Nothing but the lines from the start of the entries through the line containing "then \; either" should appear in the answer, each given exactly.

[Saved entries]
******************************

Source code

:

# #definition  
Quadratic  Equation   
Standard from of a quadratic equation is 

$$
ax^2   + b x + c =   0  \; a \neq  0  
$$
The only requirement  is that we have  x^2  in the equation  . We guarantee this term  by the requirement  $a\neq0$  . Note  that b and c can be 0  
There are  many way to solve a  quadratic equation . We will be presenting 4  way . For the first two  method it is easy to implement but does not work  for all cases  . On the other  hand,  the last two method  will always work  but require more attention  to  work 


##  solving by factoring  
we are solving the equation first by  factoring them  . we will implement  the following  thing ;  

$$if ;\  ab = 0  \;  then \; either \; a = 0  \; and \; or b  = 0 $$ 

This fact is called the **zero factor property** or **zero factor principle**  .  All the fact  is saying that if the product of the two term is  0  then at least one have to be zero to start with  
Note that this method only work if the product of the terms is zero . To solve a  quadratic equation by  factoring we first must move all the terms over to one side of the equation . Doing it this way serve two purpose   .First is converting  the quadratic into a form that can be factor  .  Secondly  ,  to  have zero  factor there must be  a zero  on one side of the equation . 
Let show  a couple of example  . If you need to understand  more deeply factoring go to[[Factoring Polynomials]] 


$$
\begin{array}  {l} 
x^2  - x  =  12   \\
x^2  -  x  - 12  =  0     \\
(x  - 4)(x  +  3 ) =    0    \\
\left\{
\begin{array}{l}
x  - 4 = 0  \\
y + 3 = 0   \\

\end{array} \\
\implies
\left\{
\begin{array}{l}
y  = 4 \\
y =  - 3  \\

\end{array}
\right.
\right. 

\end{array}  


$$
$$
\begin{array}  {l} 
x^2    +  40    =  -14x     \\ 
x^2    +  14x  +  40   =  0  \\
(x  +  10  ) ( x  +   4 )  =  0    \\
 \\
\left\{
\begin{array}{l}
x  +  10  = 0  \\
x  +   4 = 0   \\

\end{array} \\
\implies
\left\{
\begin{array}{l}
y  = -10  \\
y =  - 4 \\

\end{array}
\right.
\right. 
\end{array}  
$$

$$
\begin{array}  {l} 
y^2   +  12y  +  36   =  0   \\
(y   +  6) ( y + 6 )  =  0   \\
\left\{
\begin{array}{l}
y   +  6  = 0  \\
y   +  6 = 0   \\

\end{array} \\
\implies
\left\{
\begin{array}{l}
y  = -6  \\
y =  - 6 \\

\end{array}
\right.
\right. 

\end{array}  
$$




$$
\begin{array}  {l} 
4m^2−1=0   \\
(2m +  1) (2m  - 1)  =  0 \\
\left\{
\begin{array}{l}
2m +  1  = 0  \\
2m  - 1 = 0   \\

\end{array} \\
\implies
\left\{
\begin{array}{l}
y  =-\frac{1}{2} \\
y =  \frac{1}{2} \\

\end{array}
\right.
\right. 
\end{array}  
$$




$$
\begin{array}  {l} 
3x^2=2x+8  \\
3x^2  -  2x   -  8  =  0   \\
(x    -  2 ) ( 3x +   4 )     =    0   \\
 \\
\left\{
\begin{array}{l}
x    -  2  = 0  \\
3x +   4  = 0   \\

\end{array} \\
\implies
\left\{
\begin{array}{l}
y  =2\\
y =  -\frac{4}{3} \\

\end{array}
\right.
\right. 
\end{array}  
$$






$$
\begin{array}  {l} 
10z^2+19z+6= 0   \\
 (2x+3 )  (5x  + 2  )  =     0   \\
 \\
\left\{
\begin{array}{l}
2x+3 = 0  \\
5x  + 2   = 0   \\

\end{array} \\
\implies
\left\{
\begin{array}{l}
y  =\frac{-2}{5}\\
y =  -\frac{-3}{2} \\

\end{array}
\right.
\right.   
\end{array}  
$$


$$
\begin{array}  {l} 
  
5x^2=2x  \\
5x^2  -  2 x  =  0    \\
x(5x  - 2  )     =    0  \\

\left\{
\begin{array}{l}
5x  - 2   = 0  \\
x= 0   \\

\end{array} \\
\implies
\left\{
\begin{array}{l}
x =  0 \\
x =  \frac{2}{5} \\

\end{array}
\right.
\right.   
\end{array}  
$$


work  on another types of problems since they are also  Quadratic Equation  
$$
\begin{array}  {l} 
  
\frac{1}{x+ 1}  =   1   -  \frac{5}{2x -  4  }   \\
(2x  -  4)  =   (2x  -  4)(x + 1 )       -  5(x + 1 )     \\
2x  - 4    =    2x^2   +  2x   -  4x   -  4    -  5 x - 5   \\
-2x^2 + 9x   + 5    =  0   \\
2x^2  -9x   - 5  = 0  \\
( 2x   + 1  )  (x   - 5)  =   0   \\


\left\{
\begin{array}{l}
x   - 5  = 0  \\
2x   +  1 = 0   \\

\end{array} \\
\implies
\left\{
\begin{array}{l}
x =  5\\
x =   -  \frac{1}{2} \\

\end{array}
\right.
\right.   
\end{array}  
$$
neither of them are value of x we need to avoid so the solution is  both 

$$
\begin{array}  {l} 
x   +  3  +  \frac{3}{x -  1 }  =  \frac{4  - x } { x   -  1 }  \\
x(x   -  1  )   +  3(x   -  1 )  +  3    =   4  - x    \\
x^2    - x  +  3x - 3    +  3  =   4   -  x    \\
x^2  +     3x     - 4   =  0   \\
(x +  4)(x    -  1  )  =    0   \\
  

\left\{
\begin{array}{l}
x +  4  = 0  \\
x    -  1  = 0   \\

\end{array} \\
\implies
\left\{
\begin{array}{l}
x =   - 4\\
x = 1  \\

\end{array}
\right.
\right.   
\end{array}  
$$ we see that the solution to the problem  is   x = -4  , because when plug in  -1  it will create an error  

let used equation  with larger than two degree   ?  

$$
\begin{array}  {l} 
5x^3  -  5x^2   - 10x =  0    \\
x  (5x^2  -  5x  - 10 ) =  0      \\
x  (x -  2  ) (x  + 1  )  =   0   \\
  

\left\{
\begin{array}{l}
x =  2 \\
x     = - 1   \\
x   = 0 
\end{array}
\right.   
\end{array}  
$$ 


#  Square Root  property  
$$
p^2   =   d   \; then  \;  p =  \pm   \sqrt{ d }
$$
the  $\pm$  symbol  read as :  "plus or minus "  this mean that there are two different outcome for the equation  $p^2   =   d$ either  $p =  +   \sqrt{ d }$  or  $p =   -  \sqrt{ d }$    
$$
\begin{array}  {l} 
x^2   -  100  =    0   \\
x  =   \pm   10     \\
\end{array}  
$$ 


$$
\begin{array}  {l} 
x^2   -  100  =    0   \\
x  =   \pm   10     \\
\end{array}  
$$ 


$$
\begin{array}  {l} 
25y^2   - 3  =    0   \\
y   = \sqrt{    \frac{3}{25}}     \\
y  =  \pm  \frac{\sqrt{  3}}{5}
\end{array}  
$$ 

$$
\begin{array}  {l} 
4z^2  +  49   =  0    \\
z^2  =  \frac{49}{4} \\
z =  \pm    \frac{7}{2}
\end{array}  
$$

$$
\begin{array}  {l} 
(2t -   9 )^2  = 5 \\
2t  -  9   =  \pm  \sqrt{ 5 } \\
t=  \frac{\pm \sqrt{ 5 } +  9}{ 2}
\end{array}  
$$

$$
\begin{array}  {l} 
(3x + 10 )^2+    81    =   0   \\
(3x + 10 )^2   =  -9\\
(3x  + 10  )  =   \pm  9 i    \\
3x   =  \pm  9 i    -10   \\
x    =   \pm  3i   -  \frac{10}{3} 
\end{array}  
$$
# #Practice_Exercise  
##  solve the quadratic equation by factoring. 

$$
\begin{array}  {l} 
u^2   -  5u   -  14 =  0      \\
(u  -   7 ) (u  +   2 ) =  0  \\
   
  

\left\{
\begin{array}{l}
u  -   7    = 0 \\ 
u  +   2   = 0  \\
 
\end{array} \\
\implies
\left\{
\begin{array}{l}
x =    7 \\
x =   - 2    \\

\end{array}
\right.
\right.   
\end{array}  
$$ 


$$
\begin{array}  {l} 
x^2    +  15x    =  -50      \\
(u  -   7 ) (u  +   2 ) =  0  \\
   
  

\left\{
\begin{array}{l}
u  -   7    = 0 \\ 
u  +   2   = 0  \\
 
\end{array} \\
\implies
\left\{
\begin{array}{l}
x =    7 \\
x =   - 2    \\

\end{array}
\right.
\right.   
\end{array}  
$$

******************************

Result:
Source code

:

# #definition  
Quadratic  Equation   
Standard from of a quadratic equation is 

$$
ax^2   + b x + c =   0  \; a \neq  0  
$$
The only requirement  is that we have  x^2  in the equation  . We guarantee this term  by the requirement  $a\neq0$  . Note  that b and c can be 0  
There are  many way to solve a  quadratic equation . We will be presenting 4  way . For the first two  method it is easy to implement but does not work  for all cases  . On the other  hand,  the last two method  will always work  but require more attention  to  work 


##  solving by factoring  
we are solving the equation first by  factoring them  . we will implement  the following  thing ;  

$$if ;\  ab = 0  \;  then \; either \; a = 0  \; and \; or b  = 0 $$ 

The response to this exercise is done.